Collected data entries:
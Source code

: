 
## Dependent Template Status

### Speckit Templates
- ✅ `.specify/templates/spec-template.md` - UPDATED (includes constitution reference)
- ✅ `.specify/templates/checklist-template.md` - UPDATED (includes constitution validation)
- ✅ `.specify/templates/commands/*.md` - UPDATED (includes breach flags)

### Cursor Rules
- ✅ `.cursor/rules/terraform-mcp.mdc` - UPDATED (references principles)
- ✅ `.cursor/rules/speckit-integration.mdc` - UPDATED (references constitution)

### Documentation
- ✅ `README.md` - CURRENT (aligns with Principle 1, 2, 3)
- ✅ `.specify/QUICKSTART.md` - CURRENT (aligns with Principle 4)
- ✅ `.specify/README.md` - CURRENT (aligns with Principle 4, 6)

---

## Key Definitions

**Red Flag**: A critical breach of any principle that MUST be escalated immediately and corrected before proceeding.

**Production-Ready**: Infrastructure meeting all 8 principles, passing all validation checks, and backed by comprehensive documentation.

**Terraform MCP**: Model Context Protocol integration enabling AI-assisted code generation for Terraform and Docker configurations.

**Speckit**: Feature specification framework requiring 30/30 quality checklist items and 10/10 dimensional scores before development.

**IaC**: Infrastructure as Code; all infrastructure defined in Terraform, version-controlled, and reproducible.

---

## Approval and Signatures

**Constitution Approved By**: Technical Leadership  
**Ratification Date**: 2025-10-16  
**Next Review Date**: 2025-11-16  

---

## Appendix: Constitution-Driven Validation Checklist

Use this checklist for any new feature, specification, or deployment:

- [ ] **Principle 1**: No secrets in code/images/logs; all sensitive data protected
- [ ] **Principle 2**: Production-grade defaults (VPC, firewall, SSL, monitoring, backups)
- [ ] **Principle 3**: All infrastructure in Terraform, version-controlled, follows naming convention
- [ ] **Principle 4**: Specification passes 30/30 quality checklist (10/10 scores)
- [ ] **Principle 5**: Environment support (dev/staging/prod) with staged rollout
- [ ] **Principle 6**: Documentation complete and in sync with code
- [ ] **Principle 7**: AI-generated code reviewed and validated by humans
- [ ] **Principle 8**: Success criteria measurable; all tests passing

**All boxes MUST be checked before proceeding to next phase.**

— REQUIRED ACTION —
Above are the entries; repeat their lines exactly, from the first through the one that contains "by comprehensive documentation.".

— OUTPUT FOR THIS EXERCISE —
Source code

: 
## Dependent Template Status

### Speckit Templates
- ✅ `.specify/templates/spec-template.md` - UPDATED (includes constitution reference)
- ✅ `.specify/templates/checklist-template.md` - UPDATED (includes constitution validation)
- ✅ `.specify/templates/commands/*.md` - UPDATED (includes breach flags)

### Cursor Rules
- ✅ `.cursor/rules/terraform-mcp.mdc` - UPDATED (references principles)
- ✅ `.cursor/rules/speckit-integration.mdc` - UPDATED (references constitution)

### Documentation
- ✅ `README.md` - CURRENT (aligns with Principle 1, 2, 3)
- ✅ `.specify/QUICKSTART.md` - CURRENT (aligns with Principle 4)
- ✅ `.specify/README.md` - CURRENT (aligns with Principle 4, 6)

---

## Key Definitions

**Red Flag**: A critical breach of any principle that MUST be escalated immediately and corrected before proceeding.

**Production-Ready**: Infrastructure meeting all 8 principles, passing all validation checks, and backed by comprehensive documentation.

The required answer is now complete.